NIGERIAN NATIONAL SECURITY STRATEGY 2014

In the past few years, Nigeria has been confronted with security challenges ranging from insurgency in the North East, militancy in the Niger-Delta, kidnapping, armed robbery sectarian conflicts, to piracy in the maritime domain and serial violence between pastoralists and crop farmers. These have had far-reaching consequences for the nation, as in some instances lives of citizens were irrevocably altered. Every security challenge, irrespective of where it occurs, potentially puts at risk the livelihood and well-being of every citizen. Security challenges could be man-made, nature made or a combination of both. The lives and livelihoods of the Nigerian people are continually at risk from one form of security challenge or another.

This is the reality of the world in which we live today. This reality is global and not peculiar to Nigeria alone. This, however, is not to say Nigeria is not more vulnerable in certain aspects than some other nations and vice versa. Nigeria’s National Security Strategy recognizes that while the country must continue to focus on the persistent and evolving terrorist threats, it must at the same time address the full range of potential catastrophic events, including man-made and natural disasters, due to their implications for national security. The purpose of Nigeria’s National Security Strategy is to guide, organize and harmonise the nation’s security policies and efforts.

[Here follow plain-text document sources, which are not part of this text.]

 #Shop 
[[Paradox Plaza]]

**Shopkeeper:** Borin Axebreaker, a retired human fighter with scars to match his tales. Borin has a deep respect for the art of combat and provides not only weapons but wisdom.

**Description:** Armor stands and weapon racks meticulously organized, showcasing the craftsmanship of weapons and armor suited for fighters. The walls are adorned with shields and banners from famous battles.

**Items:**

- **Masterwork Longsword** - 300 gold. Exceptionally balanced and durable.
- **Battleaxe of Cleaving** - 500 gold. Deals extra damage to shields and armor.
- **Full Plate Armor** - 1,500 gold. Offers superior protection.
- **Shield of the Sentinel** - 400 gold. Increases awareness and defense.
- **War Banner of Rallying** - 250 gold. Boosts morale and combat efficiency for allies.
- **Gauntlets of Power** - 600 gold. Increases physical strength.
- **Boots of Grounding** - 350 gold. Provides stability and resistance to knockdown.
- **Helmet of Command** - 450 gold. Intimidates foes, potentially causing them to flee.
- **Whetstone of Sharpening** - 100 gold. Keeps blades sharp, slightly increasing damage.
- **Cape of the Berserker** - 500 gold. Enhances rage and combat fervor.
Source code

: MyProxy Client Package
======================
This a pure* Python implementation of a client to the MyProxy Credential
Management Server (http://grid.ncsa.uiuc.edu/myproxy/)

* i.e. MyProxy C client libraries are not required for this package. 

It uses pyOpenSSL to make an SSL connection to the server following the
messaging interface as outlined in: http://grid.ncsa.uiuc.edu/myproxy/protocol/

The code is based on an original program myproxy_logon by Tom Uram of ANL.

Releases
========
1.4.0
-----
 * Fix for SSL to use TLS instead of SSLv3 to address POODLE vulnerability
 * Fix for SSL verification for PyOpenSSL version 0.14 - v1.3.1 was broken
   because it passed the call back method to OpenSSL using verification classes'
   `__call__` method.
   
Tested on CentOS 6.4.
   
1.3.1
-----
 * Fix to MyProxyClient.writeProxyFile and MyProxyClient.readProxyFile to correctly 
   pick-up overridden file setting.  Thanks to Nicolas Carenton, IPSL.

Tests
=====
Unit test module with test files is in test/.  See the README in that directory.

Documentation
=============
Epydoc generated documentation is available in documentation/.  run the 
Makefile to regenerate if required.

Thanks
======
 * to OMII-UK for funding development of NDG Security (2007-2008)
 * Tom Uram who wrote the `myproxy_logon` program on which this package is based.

The strategy provides a common framework on which the entire nation should focus its efforts. In order to properly articulate government’s strategy for combating these security challenges, there is need for a strategic plan in form of a document to guide security agencies in conception of ideas, formulation of policies and conduct of operations so that every single agency will be properly guided and seen to be working towards the same goal, aware that individual agencies are part of a larger whole, which when properly coordinated would present a neat, coherent, orderly and complete system.